Published in final edited form as: Cell Rep. 2021 Nov 9;37(6):109965. doi: 10.1016/j.celrep.2021.109965

Figure 2. Functional characterization of Aldh1a1.

Figure 2.

(A) Cell viability. Beaver lung fibroblasts have a lower percentage of death in the presence of high concentrations of ethanol, normalized by corresponding controls (p = 0.002 by mixed-effects model; see Method details).

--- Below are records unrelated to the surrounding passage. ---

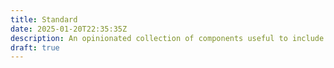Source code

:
 ```yaml
---
title: Standard
date: 2025-01-20T22:35:35Z
description: An opinionated collection of components useful to include as a base configuration.
draft: true
---
```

(B) Expression of Aldh1a1 in lung fibroblasts measured by qPCR with β-actin normalization. The expression of Aldh1a1 in beaver cells is higher than in mouse cells (p = 0.02, 1-tailed t test).

(C) Aldehyde metabolic activity. Enhanced Aldh1a1 activity of beaver in aldehyde metabolism. Activities are normalized by corresponding controls without any addition (see Method details). HNE, 4-hydroxynonenal; MDA, malonaldehyde; RET, all-trans-retinal.

Lung fibroblasts were used in experiments of (A) and (B). Cytosolic extracts from hepatocytes were used for the experiment of (C). Four different biological samples of each species were used in experiments of (A)–(C), with 3 technical replicates of each sample for (A) and (C), and 2 technical replicates of each sample for (B). Data are shown as mean ± SD.